I disagree with the other responses you received. The situation, as you describe it, effectively amounts to gifts from him to her. And while gifts are not income for tax purposes, in Kentucky they are income for child support purposes. As the Kentucky Supreme Court stated:
In the present case, the trial court determined Appellee's gross income by inferring that she had additional income from gifts, her gambling, and ticket scalping from the court's conclusion that “her lifestyle and property reflected an income greater than her W–2's and tax returns indicated.” Certainly, these types of undocumented income, while not susceptible to documentation, are nevertheless income which, if proven, a trial court should consider when determining a party's gross income.
Schoenbachler v.

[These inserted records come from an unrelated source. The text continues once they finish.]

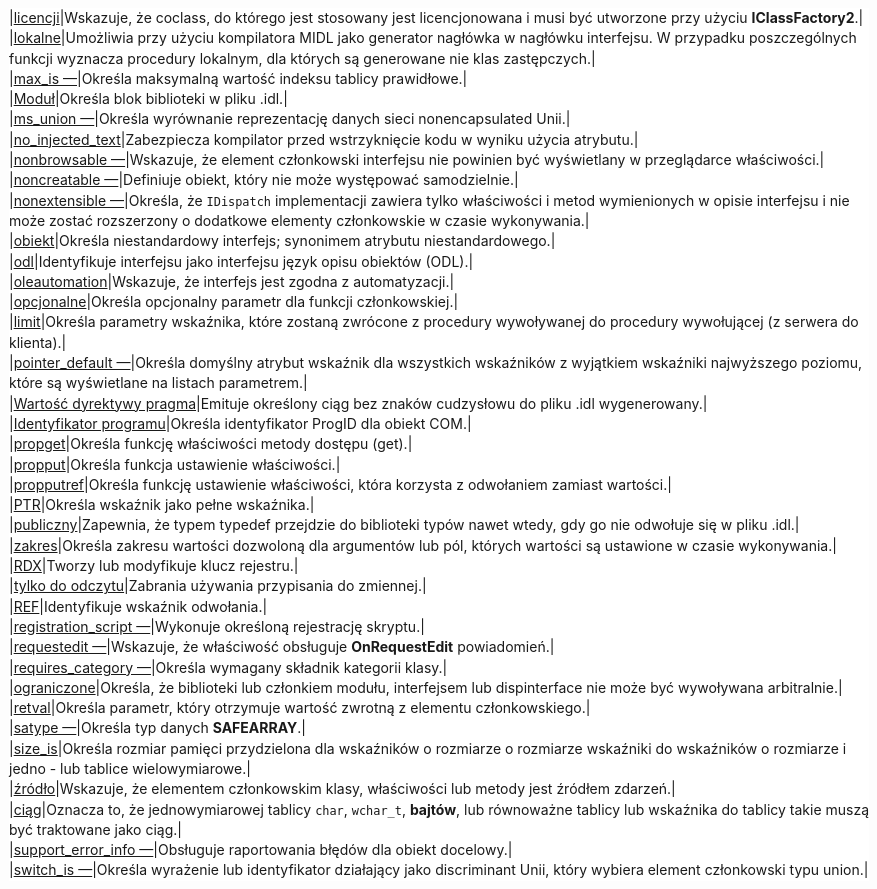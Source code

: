 |[licencji](../windows/licensed.md)|Wskazuje, że coclass, do którego jest stosowany jest licencjonowana i musi być utworzone przy użyciu **IClassFactory2**.|  
|[lokalne](../windows/local-cpp.md)|Umożliwia przy użyciu kompilatora MIDL jako generator nagłówka w nagłówku interfejsu. W przypadku poszczególnych funkcji wyznacza procedury lokalnym, dla których są generowane nie klas zastępczych.|  
|[max_is —](../windows/max-is.md)|Określa maksymalną wartość indeksu tablicy prawidłowe.|  
|[Moduł](../windows/module-cpp.md)|Określa blok biblioteki w pliku .idl.|  
|[ms_union —](../windows/ms-union.md)|Określa wyrównanie reprezentację danych sieci nonencapsulated Unii.|  
|[no_injected_text](../windows/no-injected-text.md)|Zabezpiecza kompilator przed wstrzyknięcie kodu w wyniku użycia atrybutu.|  
|[nonbrowsable —](../windows/nonbrowsable.md)|Wskazuje, że element członkowski interfejsu nie powinien być wyświetlany w przeglądarce właściwości.|  
|[noncreatable —](../windows/noncreatable.md)|Definiuje obiekt, który nie może występować samodzielnie.|  
|[nonextensible —](../windows/nonextensible.md)|Określa, że `IDispatch` implementacji zawiera tylko właściwości i metod wymienionych w opisie interfejsu i nie może zostać rozszerzony o dodatkowe elementy członkowskie w czasie wykonywania.|  
|[obiekt](../windows/object-cpp.md)|Określa niestandardowy interfejs; synonimem atrybutu niestandardowego.|  
|[odl](../windows/odl.md)|Identyfikuje interfejsu jako interfejsu język opisu obiektów (ODL).|  
|[oleautomation](../windows/oleautomation.md)|Wskazuje, że interfejs jest zgodna z automatyzacji.|  
|[opcjonalne](../windows/optional-cpp.md)|Określa opcjonalny parametr dla funkcji członkowskiej.|  
|[limit](../windows/out-cpp.md)|Określa parametry wskaźnika, które zostaną zwrócone z procedury wywoływanej do procedury wywołującej (z serwera do klienta).|  
|[pointer_default —](../windows/pointer-default.md)|Określa domyślny atrybut wskaźnik dla wszystkich wskaźników z wyjątkiem wskaźniki najwyższego poziomu, które są wyświetlane na listach parametrem.|  
|[Wartość dyrektywy pragma](../windows/pragma.md)|Emituje określony ciąg bez znaków cudzysłowu do pliku .idl wygenerowany.|  
|[Identyfikator programu](../windows/progid.md)|Określa identyfikator ProgID dla obiekt COM.|  
|[propget](../windows/propget.md)|Określa funkcję właściwości metody dostępu (get).|  
|[propput](../windows/propput.md)|Określa funkcja ustawienie właściwości.|  
|[propputref](../windows/propputref.md)|Określa funkcję ustawienie właściwości, która korzysta z odwołaniem zamiast wartości.|  
|[PTR](../windows/ptr.md)|Określa wskaźnik jako pełne wskaźnika.|  
|[publiczny](../windows/public-cpp-attributes.md)|Zapewnia, że typem typedef przejdzie do biblioteki typów nawet wtedy, gdy go nie odwołuje się w pliku .idl.|  
|[zakres](../windows/range-cpp.md)|Określa zakresu wartości dozwoloną dla argumentów lub pól, których wartości są ustawione w czasie wykonywania.|  
|[RDX](../windows/rdx.md)|Tworzy lub modyfikuje klucz rejestru.|  
|[tylko do odczytu](../windows/readonly-cpp.md)|Zabrania używania przypisania do zmiennej.|  
|[REF](../windows/ref-cpp.md)|Identyfikuje wskaźnik odwołania.|  
|[registration_script —](../windows/registration-script.md)|Wykonuje określoną rejestrację skryptu.|  
|[requestedit —](../windows/requestedit.md)|Wskazuje, że właściwość obsługuje **OnRequestEdit** powiadomień.|  
|[requires_category —](../windows/requires-category.md)|Określa wymagany składnik kategorii klasy.|  
|[ograniczone](../windows/restricted.md)|Określa, że biblioteki lub członkiem modułu, interfejsem lub dispinterface nie może być wywoływana arbitralnie.|  
|[retval](../windows/retval.md)|Określa parametr, który otrzymuje wartość zwrotną z elementu członkowskiego.|  
|[satype —](../windows/satype.md)|Określa typ danych **SAFEARRAY**.|  
|[size_is](../windows/size-is.md)|Określa rozmiar pamięci przydzielona dla wskaźników o rozmiarze o rozmiarze wskaźniki do wskaźników o rozmiarze i jedno - lub tablice wielowymiarowe.|  
|[źródło](../windows/source-cpp.md)|Wskazuje, że elementem członkowskim klasy, właściwości lub metody jest źródłem zdarzeń.|  
|[ciąg](../windows/string-cpp.md)|Oznacza to, że jednowymiarowej tablicy `char`, `wchar_t`, **bajtów**, lub równoważne tablicy lub wskaźnika do tablicy takie muszą być traktowane jako ciąg.|  
|[support_error_info —](../windows/support-error-info.md)|Obsługuje raportowania błędów dla obiekt docelowy.|  
|[switch_is —](../windows/switch-is.md)|Określa wyrażenie lub identyfikator działający jako discriminant Unii, który wybiera element członkowski typu union.|  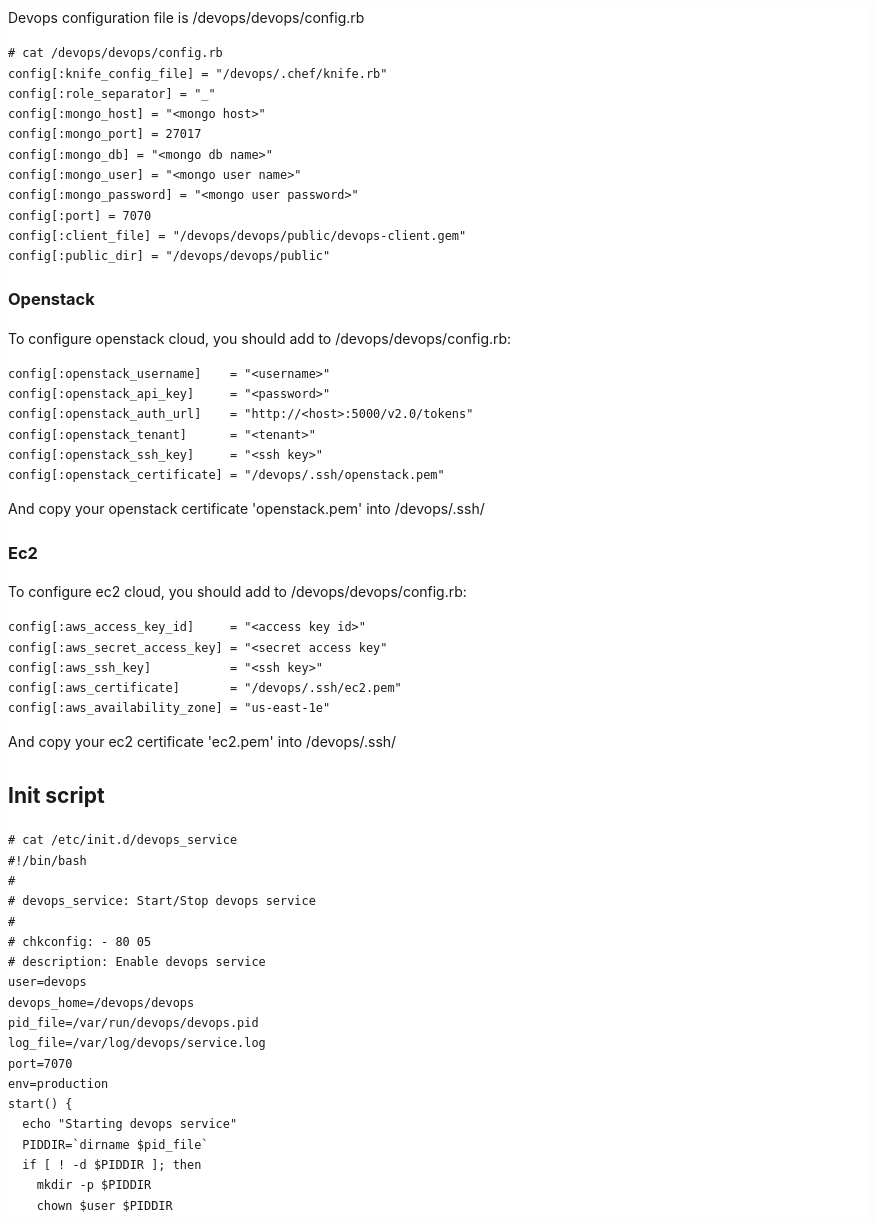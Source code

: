 Devops configuration file is /devops/devops/config.rb

	# cat /devops/devops/config.rb
	config[:knife_config_file] = "/devops/.chef/knife.rb"
	config[:role_separator] = "_"
	config[:mongo_host] = "<mongo host>"
	config[:mongo_port] = 27017
	config[:mongo_db] = "<mongo db name>"
	config[:mongo_user] = "<mongo user name>"
	config[:mongo_password] = "<mongo user password>"
	config[:port] = 7070
	config[:client_file] = "/devops/devops/public/devops-client.gem"
	config[:public_dir] = "/devops/devops/public"

<h3 id="cloud_openstack">Openstack</h3>

To configure openstack cloud, you should add to /devops/devops/config.rb:

	config[:openstack_username]    = "<username>"
	config[:openstack_api_key]     = "<password>"
	config[:openstack_auth_url]    = "http://<host>:5000/v2.0/tokens"
	config[:openstack_tenant]      = "<tenant>"
	config[:openstack_ssh_key]     = "<ssh key>"
	config[:openstack_certificate] = "/devops/.ssh/openstack.pem"

And copy your openstack certificate 'openstack.pem' into /devops/.ssh/

<h3 id="cloud_ec2">Ec2</h3>

To configure ec2 cloud, you should add to /devops/devops/config.rb:

	config[:aws_access_key_id]     = "<access key id>"
	config[:aws_secret_access_key] = "<secret access key"
	config[:aws_ssh_key]           = "<ssh key>"
	config[:aws_certificate]       = "/devops/.ssh/ec2.pem"
	config[:aws_availability_zone] = "us-east-1e"

And copy your ec2 certificate 'ec2.pem' into /devops/.ssh/

<h2 id="init">Init script</h2>

	# cat /etc/init.d/devops_service
	#!/bin/bash
	#
	# devops_service: Start/Stop devops service
	#
	# chkconfig: - 80 05
	# description: Enable devops service
	user=devops
	devops_home=/devops/devops
	pid_file=/var/run/devops/devops.pid
	log_file=/var/log/devops/service.log
	port=7070
	env=production
	start() {
	  echo "Starting devops service"
	  PIDDIR=`dirname $pid_file`
	  if [ ! -d $PIDDIR ]; then
	    mkdir -p $PIDDIR
	    chown $user $PIDDIR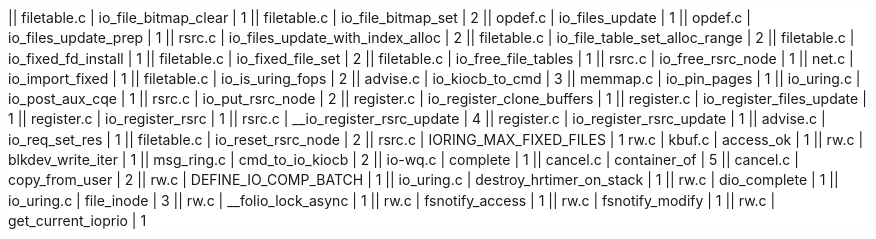 || filetable.c | io_file_bitmap_clear | 1
|| filetable.c | io_file_bitmap_set | 2
|| opdef.c | io_files_update | 1
|| opdef.c | io_files_update_prep | 1
|| rsrc.c | io_files_update_with_index_alloc | 2
|| filetable.c | io_file_table_set_alloc_range | 2
|| filetable.c | io_fixed_fd_install | 1
|| filetable.c | io_fixed_file_set | 2
|| filetable.c | io_free_file_tables | 1
|| rsrc.c | io_free_rsrc_node | 1
|| net.c | io_import_fixed | 1
|| filetable.c | io_is_uring_fops | 2
|| advise.c | io_kiocb_to_cmd | 3
|| memmap.c | io_pin_pages | 1
|| io_uring.c | io_post_aux_cqe | 1
|| rsrc.c | io_put_rsrc_node | 2
|| register.c | io_register_clone_buffers | 1
|| register.c | io_register_files_update | 1
|| register.c | io_register_rsrc | 1
|| rsrc.c | __io_register_rsrc_update | 4
|| register.c | io_register_rsrc_update | 1
|| advise.c | io_req_set_res | 1
|| filetable.c | io_reset_rsrc_node | 2
|| rsrc.c | IORING_MAX_FIXED_FILES | 1
rw.c | kbuf.c | access_ok | 1
|| rw.c | blkdev_write_iter | 1
|| msg_ring.c | cmd_to_io_kiocb | 2
|| io-wq.c | complete | 1
|| cancel.c | container_of | 5
|| cancel.c | copy_from_user | 2
|| rw.c | DEFINE_IO_COMP_BATCH | 1
|| io_uring.c | destroy_hrtimer_on_stack | 1
|| rw.c | dio_complete | 1
|| io_uring.c | file_inode | 3
|| rw.c | __folio_lock_async | 1
|| rw.c | fsnotify_access | 1
|| rw.c | fsnotify_modify | 1
|| rw.c | get_current_ioprio | 1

Minyard, 110 S.W.3d 776, 784–85 (Ky. 2003). The reason the state includes gifts is that:
There are no cases in Kentucky construing what is meant by gifts in this context. The definition of “gift” in Black's Law Dictionary is “a voluntary transfer of property to another made gratuitously or without consideration.” Black's Law Dictionary 688 (6th ed.1990).
In Petrini v. Petrini, 336 Md. 453, 460, 648 A.2d 1016, 1019 (1994), the Maryland Court of Appeals found that a father who had received rent-free housing and payment of expenses from his mother should have those items credited as gifts which increased his income for child support determinations. The court found that if a parent is relieved of some basic living expenses through outside contributions, it may be appropriate under certain circumstances to increase the parent's actual income to account for such contributions. Petrini v. Petrini, 336 Md. 453, 460, 648 A.2d 1016, 1019 (1994). The court acknowledged that these benefits may have the effect of freeing up other income that may not have otherwise been available to pay a child support award. Id. We agree with the Maryland court that by having these expenses paid for him, it frees appellant's other sources of income for payment to his child.
Stewart v. Burton, 108 S.W.3d 647, 648 (Ky. Ct. App. 2003). Therefore I would take the position that the gifts, if you can prove them, are countable in determining the parent's income.